Task requirements: Every entry in the following listing must be restated word for word, though not its pictures.
───
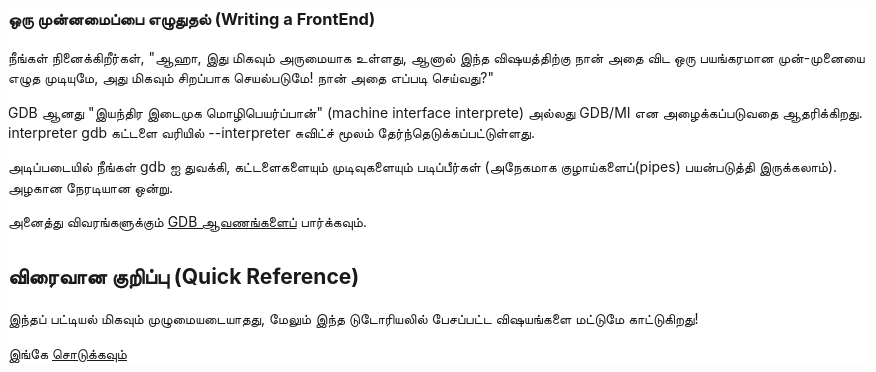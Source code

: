 <h3 id="frontend" class="pbb">ஒரு முன்னமைப்பை எழுதுதல் (Writing a FrontEnd)</h3>

நீங்கள் நினைக்கிறீர்கள், "ஆஹா, இது மிகவும் அருமையாக உள்ளது, ஆனால் இந்த விஷயத்திற்கு நான் அதை விட ஒரு பயங்கரமான முன்-முனையை எழுத முடியுமே, அது மிகவும் சிறப்பாக செயல்படுமே! நான் அதை எப்படி செய்வது?"

GDB ஆனது "இயந்திர இடைமுக மொழிபெயர்ப்பான்" (machine interface interprete) அல்லது GDB/MI என அழைக்கப்படுவதை ஆதரிக்கிறது. interpreter gdb கட்டளை வரியில் --interpreter சுவிட்ச் மூலம் தேர்ந்தெடுக்கப்பட்டுள்ளது.

அடிப்படையில் நீங்கள் gdb ஐ துவக்கி, கட்டளைகளையும் முடிவுகளையும் படிப்பீர்கள் (அநேகமாக குழாய்களைப்(pipes) பயன்படுத்தி இருக்கலாம்). அழகான நேரடியான ஒன்று.

அனைத்து விவரங்களுக்கும் [GDB ஆவணங்களைப்](http://sourceware.org/gdb/current/onlinedocs/gdb_26.html#SEC263) பார்க்கவும்.

<h2 id="qref" class="pbb">விரைவான குறிப்பு (Quick Reference)</h2>

இந்தப் பட்டியல் மிகவும் முழுமையடையாதது, மேலும் இந்த டுடோரியலில் பேசப்பட்ட விஷயங்களை மட்டுமே காட்டுகிறது!

இங்கே [சொடுக்கவும்](https://beej.us/guide/bggdb/#qref)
───
Reply:
Source code

: <h3 id="frontend" class="pbb">ஒரு முன்னமைப்பை எழுதுதல் (Writing a FrontEnd)</h3>

நீங்கள் நினைக்கிறீர்கள், "ஆஹா, இது மிகவும் அருமையாக உள்ளது, ஆனால் இந்த விஷயத்திற்கு நான் அதை விட ஒரு பயங்கரமான முன்-முனையை எழுத முடியுமே, அது மிகவும் சிறப்பாக செயல்படுமே! நான் அதை எப்படி செய்வது?"

GDB ஆனது "இயந்திர இடைமுக மொழிபெயர்ப்பான்" (machine interface interprete) அல்லது GDB/MI என அழைக்கப்படுவதை ஆதரிக்கிறது. interpreter gdb கட்டளை வரியில் --interpreter சுவிட்ச் மூலம் தேர்ந்தெடுக்கப்பட்டுள்ளது.

அடிப்படையில் நீங்கள் gdb ஐ துவக்கி, கட்டளைகளையும் முடிவுகளையும் படிப்பீர்கள் (அநேகமாக குழாய்களைப்(pipes) பயன்படுத்தி இருக்கலாம்). அழகான நேரடியான ஒன்று.

அனைத்து விவரங்களுக்கும் [GDB ஆவணங்களைப்](http://sourceware.org/gdb/current/onlinedocs/gdb_26.html#SEC263) பார்க்கவும்.

<h2 id="qref" class="pbb">விரைவான குறிப்பு (Quick Reference)</h2>

இந்தப் பட்டியல் மிகவும் முழுமையடையாதது, மேலும் இந்த டுடோரியலில் பேசப்பட்ட விஷயங்களை மட்டுமே காட்டுகிறது!

இங்கே [சொடுக்கவும்](https://beej.us/guide/bggdb/#qref)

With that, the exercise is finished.